*Exercise*
Taking the line with "Note that these" as the first and the line with "before its returned" as the last, set down exactly every line in that range from the entries below, and no more.

Stored data entries:

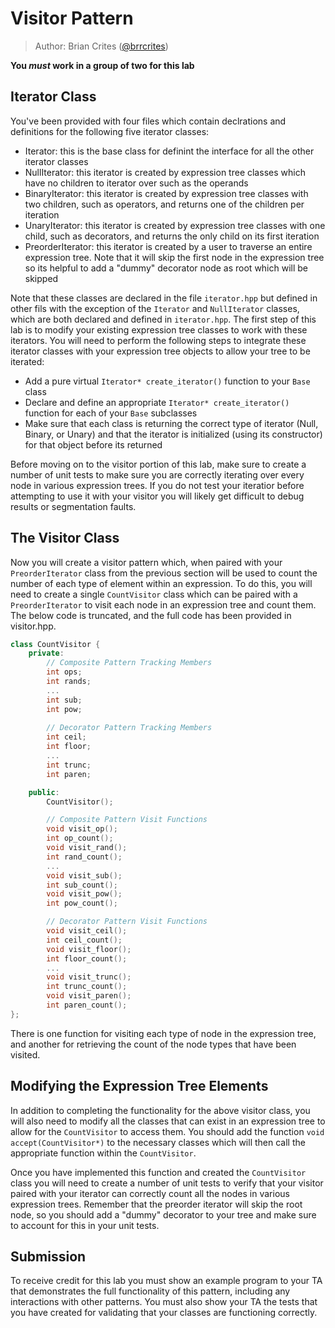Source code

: # Visitor Pattern

> Author: Brian Crites ([@brrcrites](https://github.com/brrcrites))

**You *must* work in a group of two for this lab**

## Iterator Class

You've been provided with four files which contain declrations and definitions for the following five iterator classes:

* Iterator: this is the base class for definint the interface for all the other iterator classes
* NullIterator: this iterator is created by expression tree classes which have no children to iterator over such as the operands
* BinaryIterator: this iterator is created by expression tree classes with two children, such as operators, and returns one of the children per iteration
* UnaryIterator: this iterator is created by expression tree classes with one child, such as decorators, and returns the only child on its first iteration
* PreorderIterator: this iterator is created by a user to traverse an entire expression tree. Note that it will skip the first node in the expression tree so its helpful to add a "dummy" decorator node as root which will be skipped

Note that these classes are declared in the file `iterator.hpp` but defined in other fils with the exception of the `Iterator` and `NullIterator` classes, which are both declared and defined in `iterator.hpp`. The first step of this lab is to modify your existing expression tree classes to work with these iterators. You will need to perform the following steps to integrate these iterator classes with your expression tree objects to allow your tree to be iterated:

* Add a pure virtual `Iterator* create_iterator()` function to your `Base` class
* Declare and define an appropriate `Iterator* create_iterator()` function for each of your `Base` subclasses
* Make sure that each class is returning the correct type of iterator (Null, Binary, or Unary) and that the iterator is initialized (using its constructor) for that object before its returned

Before moving on to the visitor portion of this lab, make sure to create a number of unit tests to make sure you are correctly iterating over every node in various expression trees. If you do not test your iteratior before attempting to use it with your visitor you will likely get difficult to debug results or segmentation faults. 

## The Visitor Class

Now you will create a visitor pattern which, when paired with your `PreorderIterator` class from the previous section will be used to count the number of each type of element within an expression. To do this, you will need to create a single `CountVisitor` class which can be paired with a `PreorderIterator` to visit each node in an expression tree and count them. The below code is truncated, and the full code has been provided in visitor.hpp.

```c++
class CountVisitor {
    private:
        // Composite Pattern Tracking Members
        int ops;
        int rands;
        ...
        int sub;
        int pow;
       
        // Decorator Pattern Tracking Members
        int ceil;
        int floor;
        ...
        int trunc;
        int paren;

    public:
        CountVisitor();

        // Composite Pattern Visit Functions
        void visit_op();
        int op_count();
        void visit_rand();
        int rand_count();
        ...
        void visit_sub();
        int sub_count();
        void visit_pow();
        int pow_count();

        // Decorator Pattern Visit Functions
        void visit_ceil();
        int ceil_count();
        void visit_floor();
        int floor_count();
        ...
        void visit_trunc();
        int trunc_count();
        void visit_paren();
        int paren_count();
};
```

There is one function for visiting each type of node in the expression tree, and another for retrieving the count of the node types that have been visited. 

## Modifying the Expression Tree Elements

In addition to completing the functionality for the above visitor class, you will also need to modify all the classes that can exist in an expression tree to allow for the `CountVisitor` to access them. You should add the function `void accept(CountVisitor*)` to the necessary classes which will then call the appropriate function within the `CountVisitor`.

Once you have implemented this function and created the `CountVisitor` class you will need to create a number of unit tests to verify that your visitor paired with your iterator can correctly count all the nodes in various expression trees. Remember that the preorder iterator will skip the root node, so you should add a "dummy" decorator to your tree and make sure to account for this in your unit tests.

## Submission

To receive credit for this lab you must show an example program to your TA that demonstrates the full functionality of this pattern, including any interactions with other patterns. You must also show your TA the tests that you have created for validating that your classes are functioning correctly.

*Answer section*
Note that these classes are declared in the file `iterator.hpp` but defined in other fils with the exception of the `Iterator` and `NullIterator` classes, which are both declared and defined in `iterator.hpp`. The first step of this lab is to modify your existing expression tree classes to work with these iterators. You will need to perform the following steps to integrate these iterator classes with your expression tree objects to allow your tree to be iterated:

* Add a pure virtual `Iterator* create_iterator()` function to your `Base` class
* Declare and define an appropriate `Iterator* create_iterator()` function for each of your `Base` subclasses
* Make sure that each class is returning the correct type of iterator (Null, Binary, or Unary) and that the iterator is initialized (using its constructor) for that object before its returned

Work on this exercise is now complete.